** DESCRIPTION OF THE TASK **
Locate every line in the records below that holds the word "class" and return each one.

** ENTRIES PROVIDED **
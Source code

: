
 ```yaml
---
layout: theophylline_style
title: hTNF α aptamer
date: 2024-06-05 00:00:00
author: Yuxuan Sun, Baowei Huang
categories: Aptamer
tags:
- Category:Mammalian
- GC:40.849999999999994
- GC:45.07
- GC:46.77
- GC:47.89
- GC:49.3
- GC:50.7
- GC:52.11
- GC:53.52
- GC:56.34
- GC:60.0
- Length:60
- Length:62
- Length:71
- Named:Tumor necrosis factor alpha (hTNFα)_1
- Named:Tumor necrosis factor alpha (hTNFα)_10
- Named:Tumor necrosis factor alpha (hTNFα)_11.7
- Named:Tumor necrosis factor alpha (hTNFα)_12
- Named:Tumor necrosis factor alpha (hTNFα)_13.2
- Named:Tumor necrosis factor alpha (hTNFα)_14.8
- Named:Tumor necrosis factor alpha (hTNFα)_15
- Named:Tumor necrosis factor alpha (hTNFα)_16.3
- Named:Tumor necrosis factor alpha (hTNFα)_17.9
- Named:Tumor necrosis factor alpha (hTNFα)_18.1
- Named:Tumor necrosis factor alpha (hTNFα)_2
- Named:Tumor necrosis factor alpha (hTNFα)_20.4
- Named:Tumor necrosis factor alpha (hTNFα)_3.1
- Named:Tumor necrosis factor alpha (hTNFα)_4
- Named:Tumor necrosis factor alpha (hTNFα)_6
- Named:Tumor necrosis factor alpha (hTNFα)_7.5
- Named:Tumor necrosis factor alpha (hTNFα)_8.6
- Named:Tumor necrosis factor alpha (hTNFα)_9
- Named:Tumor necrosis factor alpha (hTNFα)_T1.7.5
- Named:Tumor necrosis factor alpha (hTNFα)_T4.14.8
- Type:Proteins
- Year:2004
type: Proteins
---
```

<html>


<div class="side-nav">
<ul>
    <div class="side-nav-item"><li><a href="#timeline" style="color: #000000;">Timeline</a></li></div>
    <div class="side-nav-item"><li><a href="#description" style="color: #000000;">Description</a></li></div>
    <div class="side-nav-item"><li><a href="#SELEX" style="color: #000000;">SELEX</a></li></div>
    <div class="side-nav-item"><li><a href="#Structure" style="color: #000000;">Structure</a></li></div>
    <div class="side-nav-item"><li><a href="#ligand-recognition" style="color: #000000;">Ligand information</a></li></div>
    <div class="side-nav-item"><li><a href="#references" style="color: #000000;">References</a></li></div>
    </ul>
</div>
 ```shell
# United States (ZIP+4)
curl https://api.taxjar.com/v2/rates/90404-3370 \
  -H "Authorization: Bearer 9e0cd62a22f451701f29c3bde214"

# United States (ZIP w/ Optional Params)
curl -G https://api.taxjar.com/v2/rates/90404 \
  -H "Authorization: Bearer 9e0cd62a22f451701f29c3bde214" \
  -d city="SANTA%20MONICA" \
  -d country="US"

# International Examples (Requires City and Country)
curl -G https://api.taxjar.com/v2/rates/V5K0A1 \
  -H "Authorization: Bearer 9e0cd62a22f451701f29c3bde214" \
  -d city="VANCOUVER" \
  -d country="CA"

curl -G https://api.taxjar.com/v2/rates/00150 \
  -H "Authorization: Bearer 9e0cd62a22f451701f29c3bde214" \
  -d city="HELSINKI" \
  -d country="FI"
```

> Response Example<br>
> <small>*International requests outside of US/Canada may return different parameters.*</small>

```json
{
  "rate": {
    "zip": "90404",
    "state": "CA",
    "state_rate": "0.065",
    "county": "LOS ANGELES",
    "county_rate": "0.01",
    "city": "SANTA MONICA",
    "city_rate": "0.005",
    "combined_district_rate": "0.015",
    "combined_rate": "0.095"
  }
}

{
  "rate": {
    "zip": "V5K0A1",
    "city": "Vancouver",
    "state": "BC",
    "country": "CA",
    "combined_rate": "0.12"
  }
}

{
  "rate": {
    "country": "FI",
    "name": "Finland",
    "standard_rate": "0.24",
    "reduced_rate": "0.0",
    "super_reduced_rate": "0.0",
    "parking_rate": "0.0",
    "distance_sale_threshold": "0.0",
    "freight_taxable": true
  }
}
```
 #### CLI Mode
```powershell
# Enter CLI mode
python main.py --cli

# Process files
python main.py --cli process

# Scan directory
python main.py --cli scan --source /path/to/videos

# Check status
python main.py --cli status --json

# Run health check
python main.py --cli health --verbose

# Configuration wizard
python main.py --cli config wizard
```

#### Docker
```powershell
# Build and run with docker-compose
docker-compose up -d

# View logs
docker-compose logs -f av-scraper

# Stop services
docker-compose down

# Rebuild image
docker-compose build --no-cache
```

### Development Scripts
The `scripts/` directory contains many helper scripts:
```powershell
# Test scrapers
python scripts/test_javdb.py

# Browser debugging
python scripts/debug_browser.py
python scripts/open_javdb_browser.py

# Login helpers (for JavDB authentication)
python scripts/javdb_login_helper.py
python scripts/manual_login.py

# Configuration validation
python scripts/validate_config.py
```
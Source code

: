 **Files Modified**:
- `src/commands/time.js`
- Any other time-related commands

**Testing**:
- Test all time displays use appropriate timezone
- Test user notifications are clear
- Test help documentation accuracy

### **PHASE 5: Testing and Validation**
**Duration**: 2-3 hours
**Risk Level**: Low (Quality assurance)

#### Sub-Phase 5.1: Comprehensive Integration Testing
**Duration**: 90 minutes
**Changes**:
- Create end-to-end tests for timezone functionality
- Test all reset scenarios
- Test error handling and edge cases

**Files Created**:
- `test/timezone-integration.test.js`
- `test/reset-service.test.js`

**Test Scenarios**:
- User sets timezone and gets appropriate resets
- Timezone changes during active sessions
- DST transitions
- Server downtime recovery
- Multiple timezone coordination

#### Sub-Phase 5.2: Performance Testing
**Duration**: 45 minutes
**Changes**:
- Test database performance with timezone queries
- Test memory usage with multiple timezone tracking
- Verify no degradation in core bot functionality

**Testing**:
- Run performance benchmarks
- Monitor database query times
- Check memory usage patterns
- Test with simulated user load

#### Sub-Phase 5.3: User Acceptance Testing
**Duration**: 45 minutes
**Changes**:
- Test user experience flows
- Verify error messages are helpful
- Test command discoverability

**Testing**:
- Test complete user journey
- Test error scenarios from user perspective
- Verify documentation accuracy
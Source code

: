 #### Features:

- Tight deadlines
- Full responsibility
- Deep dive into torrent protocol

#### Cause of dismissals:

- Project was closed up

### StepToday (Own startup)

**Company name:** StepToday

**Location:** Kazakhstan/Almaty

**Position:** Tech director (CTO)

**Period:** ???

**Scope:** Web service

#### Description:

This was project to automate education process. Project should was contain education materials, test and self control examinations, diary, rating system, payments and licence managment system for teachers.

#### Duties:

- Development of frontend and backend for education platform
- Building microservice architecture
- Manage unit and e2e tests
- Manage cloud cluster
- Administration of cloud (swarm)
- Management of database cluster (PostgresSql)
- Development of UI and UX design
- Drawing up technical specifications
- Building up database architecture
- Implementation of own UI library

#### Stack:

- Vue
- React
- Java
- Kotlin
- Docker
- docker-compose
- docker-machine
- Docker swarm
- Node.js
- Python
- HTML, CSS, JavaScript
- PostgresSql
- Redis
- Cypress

** SOLUTION TO THIS PROBLEM **
<div class="side-nav">
    <div class="side-nav-item"><li><a href="#timeline" style="color: #000000;">Timeline</a></li></div>
    <div class="side-nav-item"><li><a href="#description" style="color: #000000;">Description</a></li></div>
    <div class="side-nav-item"><li><a href="#SELEX" style="color: #000000;">SELEX</a></li></div>
    <div class="side-nav-item"><li><a href="#Structure" style="color: #000000;">Structure</a></li></div>
    <div class="side-nav-item"><li><a href="#ligand-recognition" style="color: #000000;">Ligand information</a></li></div>
    <div class="side-nav-item"><li><a href="#references" style="color: #000000;">References</a></li></div>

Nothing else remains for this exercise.